Jak podawały media, w grudniu 20203 roku na odrę w Rumunii zmarł siedmiolatek. Sam nie mógł być zaszczepiony ze względów zdrowotnych. Jednak do śmierci by zapewne nie doszło, gdyby nie zakaził go jego trzyletni brat. Który nie został zaszczepiony mimo braku przeciwwskazań.

Epidemia odry coraz bliżej Polski

W grudniu 2023 roku epidemię odry ogłosiły oficjalnie władze Rumunii. Z najnowszych obliczeń Światowej Organizacji Zdrowia wynika, że w 2023 roku w regionie europejskim zakażeniu wirusem odry uległo ponad 58 tysięcy osób. To oznacza gigantyczny – 62-krotny – wzrost zachorowań w stosunku do roku poprzedniego.

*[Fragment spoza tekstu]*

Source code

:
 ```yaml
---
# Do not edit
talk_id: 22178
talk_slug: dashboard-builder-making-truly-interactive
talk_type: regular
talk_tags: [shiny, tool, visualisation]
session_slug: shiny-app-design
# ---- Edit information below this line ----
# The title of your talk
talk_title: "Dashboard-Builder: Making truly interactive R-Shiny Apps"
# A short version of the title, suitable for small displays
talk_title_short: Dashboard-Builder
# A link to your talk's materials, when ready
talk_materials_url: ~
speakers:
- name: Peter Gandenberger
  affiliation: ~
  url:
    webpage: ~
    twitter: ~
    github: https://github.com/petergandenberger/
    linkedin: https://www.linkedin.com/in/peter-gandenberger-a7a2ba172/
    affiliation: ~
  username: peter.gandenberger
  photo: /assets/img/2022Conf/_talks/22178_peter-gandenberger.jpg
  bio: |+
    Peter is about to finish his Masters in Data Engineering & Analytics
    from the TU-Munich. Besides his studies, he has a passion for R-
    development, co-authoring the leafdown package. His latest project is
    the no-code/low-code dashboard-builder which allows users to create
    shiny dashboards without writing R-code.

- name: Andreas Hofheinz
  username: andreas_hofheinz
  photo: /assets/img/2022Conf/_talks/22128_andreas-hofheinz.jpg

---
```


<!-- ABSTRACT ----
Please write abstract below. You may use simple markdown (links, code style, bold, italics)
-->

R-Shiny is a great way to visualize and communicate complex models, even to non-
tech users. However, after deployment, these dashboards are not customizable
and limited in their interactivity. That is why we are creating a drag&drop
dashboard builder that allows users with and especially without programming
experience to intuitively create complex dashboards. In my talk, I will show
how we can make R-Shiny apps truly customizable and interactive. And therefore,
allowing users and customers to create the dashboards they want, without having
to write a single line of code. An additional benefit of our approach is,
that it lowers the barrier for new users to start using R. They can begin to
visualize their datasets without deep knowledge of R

„Siedzimy zatem na bombie epidemicznej” – alarmuje doktor Paweł Grzesiowski

Kto za to odpowiada?

Jak pisała w mediach społecznościowych prof. Agnieszka Szuster-Ciesielska z Katedry Wirusologii i Immunologii Uniwersytetu Medycznego w Lublinie, winne są ruchy antyszczepionkowe i słabość egzekwowania szczepień obowiązkowych.

View post on Twitter

Jak podaje Zakład Epidemiologii Chorób Zakaźnych i Nadzoru Narodowego Instytutu Zdrowia Publicznego PIB, w 2019 roku zostały zgłoszone 1502 przypadki zachorowania na odrę. W okresie pandemii widać było wyraźny spadek: w 2020 roku zgłoszono 29 przypadków odry w kraju, w 2021 roku zaledwie 13, a w 2022 roku 28. W ubiegłym roku (od 1 stycznia do 30 listopada 2023 roku) zgłoszone zostały w Polsce 33 przypadki odry (to wstępne dane, które mogą ulec zmianie).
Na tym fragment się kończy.